PROBLEM TO SOLVE:
Please write out all the data that follows exactly, without the pictures.

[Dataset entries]
--- START ---

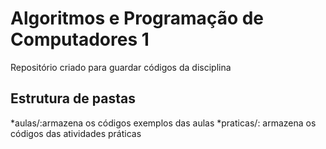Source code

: # Algoritmos e Programação de Computadores 1

Repositório criado para guardar códigos da disciplina

## Estrutura de pastas

*aulas/:armazena os códigos exemplos das aulas
*praticas/: armazena os códigos das atividades práticas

--- END ---

REPLY TO THE TASK:
Source code

: # Algoritmos e Programação de Computadores 1

Repositório criado para guardar códigos da disciplina

## Estrutura de pastas

*aulas/:armazena os códigos exemplos das aulas
*praticas/: armazena os códigos das atividades práticas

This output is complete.